Notify Stakeholders. Let affected teams and leadership know a game-day is happening so real alerts during the exercise don’t cause confusion.

During: Execution

Inject or Simulate the Failure. Start the clock.
Let the Team Respond. Don’t coach—observe. The value is in seeing how the team actually responds, not how they respond with hints.
Track Timeline. Note when the alert fired, when the on-call responded, when the runbook was opened, when mitigation was applied, when recovery was confirmed.
Enforce Time Limits. If the team is stuck for too long, the facilitator can offer a hint or end the exercise. A game-day that runs 4 hours without progress isn’t productive.

After: Debrief

Run a debrief (similar to a post-incident review) within a day:

What Worked? — Detection was fast, runbook was accurate, communication was clear.
What Didn’t? — Alert didn’t fire, runbook was outdated, nobody knew who to escalate to, recovery took too long.
Action Items — Update the runbook, fix the alert, add a missing dashboard, schedule a follow-up drill on the weak area.

The debrief is the most valuable part. A game-day without a debrief is a missed opportunity.

Cadence

Exercise Type	Suggested Cadence	Notes
Focused drills (single runbook or tool)	Monthly or quarterly	Low overhead, high value for muscle memory
Team game-day (one team, one scenario)	Quarterly	Core practice for on-call teams
Cross-team game-day (multi-team, complex scenario)	Annually or semi-annually	Higher coordination cost, tests organizational response
DR exercise (failover, backup restore)	See DR Planning and Testing	Specific cadence for disaster recovery scenarios

Adjust based on your team’s maturity and how often your architecture changes.

New services or major redesigns are good triggers for an unscheduled game-day.

Common Findings

Game-days frequently reveal:

Runbooks Are Outdated.
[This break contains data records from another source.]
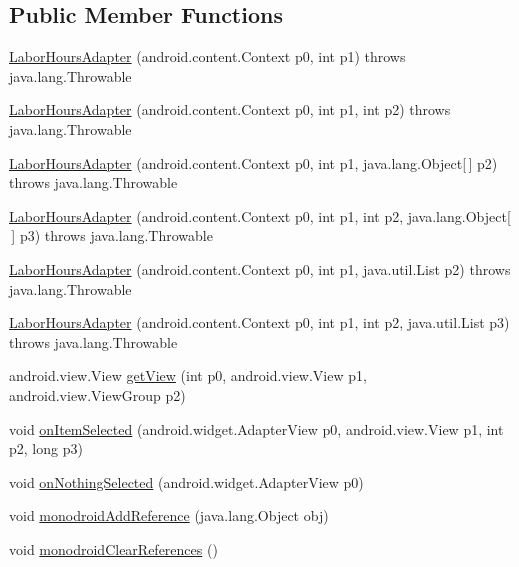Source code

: \subsection*{Public Member Functions}
\begin{DoxyCompactItemize}
\item 
\hyperlink{classfieldservice_1_1android_1_1_labor_hours_adapter_aea61b52d7fcf7e318e5a3b21ca0189e5}{Labor\+Hours\+Adapter} (android.\+content.\+Context p0, int p1)  throws java.\+lang.\+Throwable 	
\item 
\hyperlink{classfieldservice_1_1android_1_1_labor_hours_adapter_a32c141846ce0f4b7e4fd786430e691bb}{Labor\+Hours\+Adapter} (android.\+content.\+Context p0, int p1, int p2)  throws java.\+lang.\+Throwable 	
\item 
\hyperlink{classfieldservice_1_1android_1_1_labor_hours_adapter_a78528a94051b4be5fc3411957dca21da}{Labor\+Hours\+Adapter} (android.\+content.\+Context p0, int p1, java.\+lang.\+Object\mbox{[}$\,$\mbox{]} p2)  throws java.\+lang.\+Throwable 	
\item 
\hyperlink{classfieldservice_1_1android_1_1_labor_hours_adapter_af1169e0ba455e8ac49f7876949807a92}{Labor\+Hours\+Adapter} (android.\+content.\+Context p0, int p1, int p2, java.\+lang.\+Object\mbox{[}$\,$\mbox{]} p3)  throws java.\+lang.\+Throwable 	
\item 
\hyperlink{classfieldservice_1_1android_1_1_labor_hours_adapter_a1f4cd83e1f6423adf35fb37a8b737c60}{Labor\+Hours\+Adapter} (android.\+content.\+Context p0, int p1, java.\+util.\+List p2)  throws java.\+lang.\+Throwable 	
\item 
\hyperlink{classfieldservice_1_1android_1_1_labor_hours_adapter_aa86f206931675a2dfcb48f12938f0364}{Labor\+Hours\+Adapter} (android.\+content.\+Context p0, int p1, int p2, java.\+util.\+List p3)  throws java.\+lang.\+Throwable 	
\item 
android.\+view.\+View \hyperlink{classfieldservice_1_1android_1_1_labor_hours_adapter_a28a6e7b0f8ef16b255119b55be34c020}{get\+View} (int p0, android.\+view.\+View p1, android.\+view.\+View\+Group p2)
\item 
void \hyperlink{classfieldservice_1_1android_1_1_labor_hours_adapter_a24db15d07168d2b58deade14a7c067d5}{on\+Item\+Selected} (android.\+widget.\+Adapter\+View p0, android.\+view.\+View p1, int p2, long p3)
\item 
void \hyperlink{classfieldservice_1_1android_1_1_labor_hours_adapter_a47538661f1eb820f8d70add293b6578f}{on\+Nothing\+Selected} (android.\+widget.\+Adapter\+View p0)
\item 
void \hyperlink{classfieldservice_1_1android_1_1_labor_hours_adapter_ae108aab8fec4c5799d5510b777d7b13b}{monodroid\+Add\+Reference} (java.\+lang.\+Object obj)
\item 
void \hyperlink{classfieldservice_1_1android_1_1_labor_hours_adapter_ad988c67110db52081e55b4ed30feeadb}{monodroid\+Clear\+References} ()
\end{DoxyCompactItemize}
The infrastructure changed but the runbook wasn’t updated. Steps reference old tools or missing dashboards.
Detection Is Slow. The failure happened but nobody noticed for 15 minutes because the alert was too noisy or didn’t exist.
Escalation Paths Are Unclear. The on-call didn’t know who to page next, or the escalation contact was out of date.
Communication Gaps. Stakeholders weren’t updated, or updates were too technical/too vague.
Recovery Is Harder Than Expected. The “simple failover” turns out to require manual steps nobody practiced.
Tool Access Issues. Someone needed to access a system but didn’t have the right credentials or permissions.

Relationship To DR Testing

DR testing (failover drills, backup restores) is a specialized form of game-day focused on disaster recovery scenarios.
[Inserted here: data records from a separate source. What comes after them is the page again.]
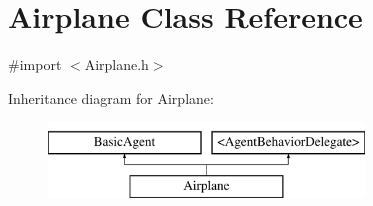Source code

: \hypertarget{interface_airplane}{
\section{\-Airplane \-Class \-Reference}
\label{interface_airplane}
}


{\ttfamily \#import $<$\-Airplane.\-h$>$}

\-Inheritance diagram for \-Airplane\-:\begin{figure}[H]
\begin{center}
\leavevmode
\includegraphics[height=2.000000cm]{interface_airplane}
\end{center}
\end{figure}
DR Planning and Testing covers DR-specific exercises, including backup restore cadence and failover drills.

The practices overlap: a DR failover drill is a game-day with a DR scenario.

Use whichever framing fits your organization, but make sure both your operational failure scenarios (a dependency is slow, a deploy is bad) and your disaster scenarios (a region is down, data is corrupted) get exercised regularly.